Please copy each line in the records below that contains the string "Application".

*** Opening of The records ***

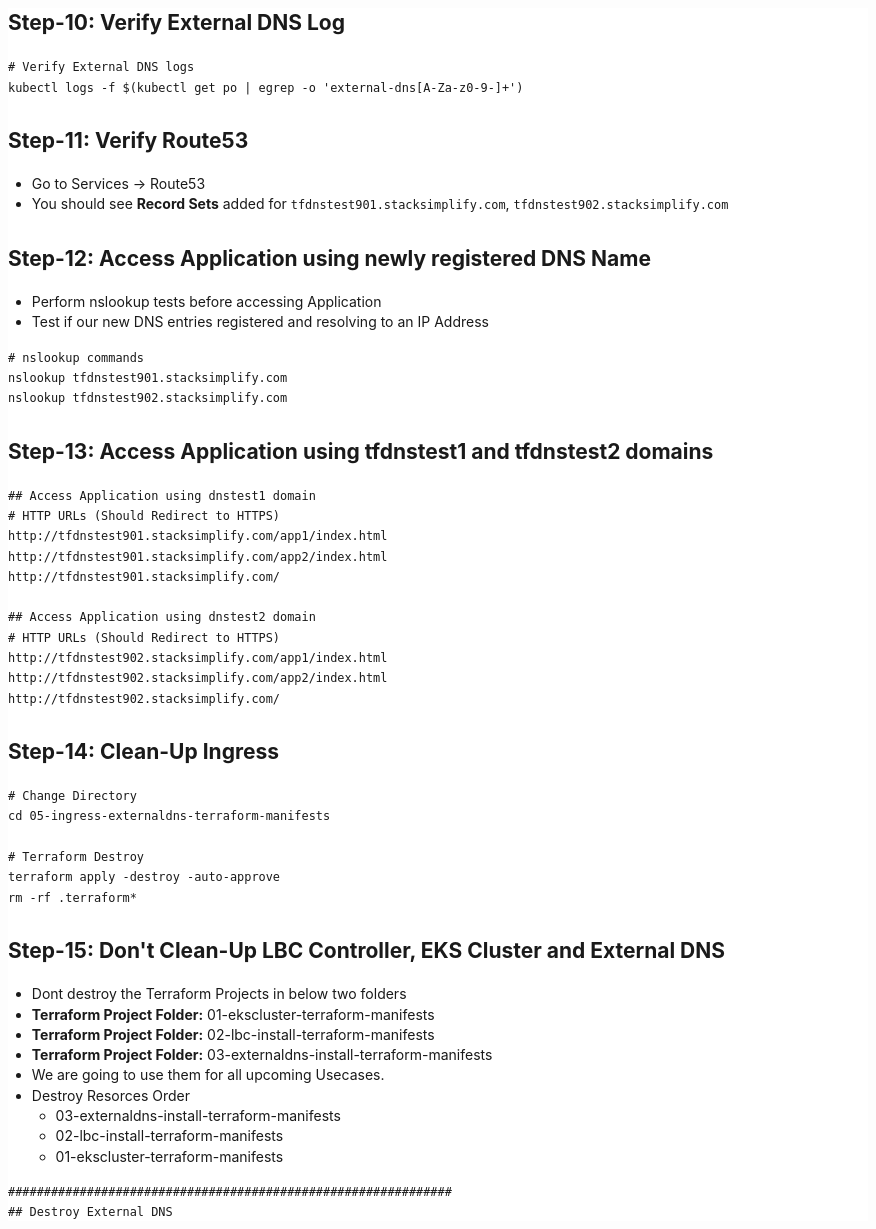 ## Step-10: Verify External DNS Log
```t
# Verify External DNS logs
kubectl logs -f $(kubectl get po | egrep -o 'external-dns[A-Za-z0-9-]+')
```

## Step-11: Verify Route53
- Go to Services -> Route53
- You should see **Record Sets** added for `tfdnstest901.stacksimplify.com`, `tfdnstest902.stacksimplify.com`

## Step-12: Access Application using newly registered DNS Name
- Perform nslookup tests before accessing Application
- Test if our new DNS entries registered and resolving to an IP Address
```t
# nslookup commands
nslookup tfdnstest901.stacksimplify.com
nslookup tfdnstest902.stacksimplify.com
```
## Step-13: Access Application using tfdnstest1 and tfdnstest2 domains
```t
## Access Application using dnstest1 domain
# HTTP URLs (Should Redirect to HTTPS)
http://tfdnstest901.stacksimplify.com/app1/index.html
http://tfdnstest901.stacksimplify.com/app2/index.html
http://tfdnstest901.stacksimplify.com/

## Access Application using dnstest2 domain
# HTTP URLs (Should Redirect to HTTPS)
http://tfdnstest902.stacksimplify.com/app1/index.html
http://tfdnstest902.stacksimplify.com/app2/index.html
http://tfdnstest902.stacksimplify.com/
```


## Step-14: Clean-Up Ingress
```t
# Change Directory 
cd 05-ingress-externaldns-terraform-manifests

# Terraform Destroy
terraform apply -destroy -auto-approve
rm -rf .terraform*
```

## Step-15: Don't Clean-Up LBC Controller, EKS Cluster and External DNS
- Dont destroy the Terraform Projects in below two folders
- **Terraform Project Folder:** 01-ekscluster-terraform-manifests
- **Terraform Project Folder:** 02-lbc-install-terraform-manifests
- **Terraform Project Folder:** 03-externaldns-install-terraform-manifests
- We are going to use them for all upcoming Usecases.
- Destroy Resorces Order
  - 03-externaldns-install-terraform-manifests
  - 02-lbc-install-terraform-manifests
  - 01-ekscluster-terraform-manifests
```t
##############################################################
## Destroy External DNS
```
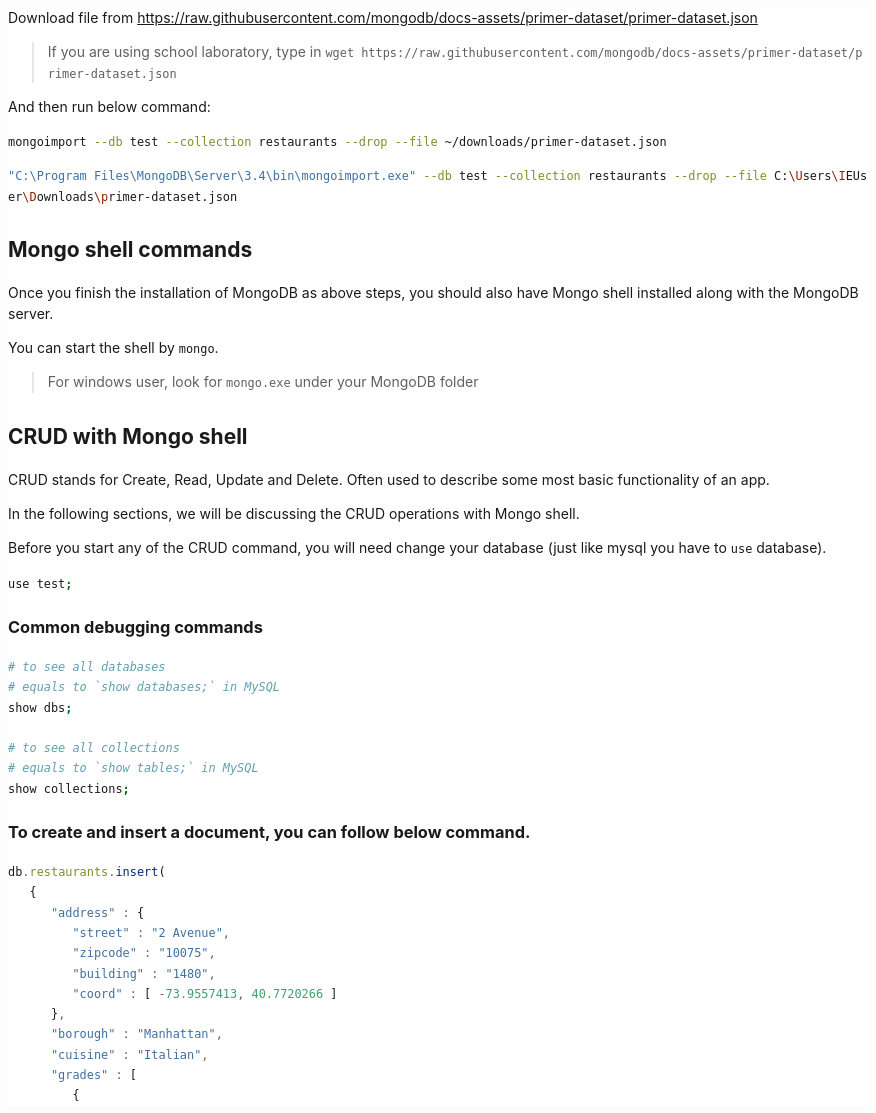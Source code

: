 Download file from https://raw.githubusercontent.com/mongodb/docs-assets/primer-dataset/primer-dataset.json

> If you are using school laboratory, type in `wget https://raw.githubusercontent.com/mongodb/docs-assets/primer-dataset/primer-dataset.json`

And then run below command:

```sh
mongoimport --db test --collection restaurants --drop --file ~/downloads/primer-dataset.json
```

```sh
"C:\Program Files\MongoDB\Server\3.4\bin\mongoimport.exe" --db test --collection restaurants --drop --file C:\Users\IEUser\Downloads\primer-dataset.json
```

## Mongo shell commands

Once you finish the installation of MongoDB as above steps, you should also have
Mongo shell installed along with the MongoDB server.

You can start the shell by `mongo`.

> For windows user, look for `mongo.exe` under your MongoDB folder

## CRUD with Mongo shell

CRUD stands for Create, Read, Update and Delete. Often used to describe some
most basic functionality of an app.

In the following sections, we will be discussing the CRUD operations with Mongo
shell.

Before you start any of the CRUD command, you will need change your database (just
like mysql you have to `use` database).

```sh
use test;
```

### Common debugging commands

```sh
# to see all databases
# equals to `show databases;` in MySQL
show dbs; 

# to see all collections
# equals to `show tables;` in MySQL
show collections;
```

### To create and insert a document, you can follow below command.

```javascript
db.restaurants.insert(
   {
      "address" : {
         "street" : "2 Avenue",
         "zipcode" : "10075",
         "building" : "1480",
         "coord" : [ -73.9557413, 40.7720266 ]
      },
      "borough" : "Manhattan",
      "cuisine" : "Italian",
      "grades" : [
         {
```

*** Close of The records ***

▶ **Your response**
## Step-12: Access Application using newly registered DNS Name
- Perform nslookup tests before accessing Application
## Step-13: Access Application using tfdnstest1 and tfdnstest2 domains
## Access Application using dnstest1 domain
## Access Application using dnstest2 domain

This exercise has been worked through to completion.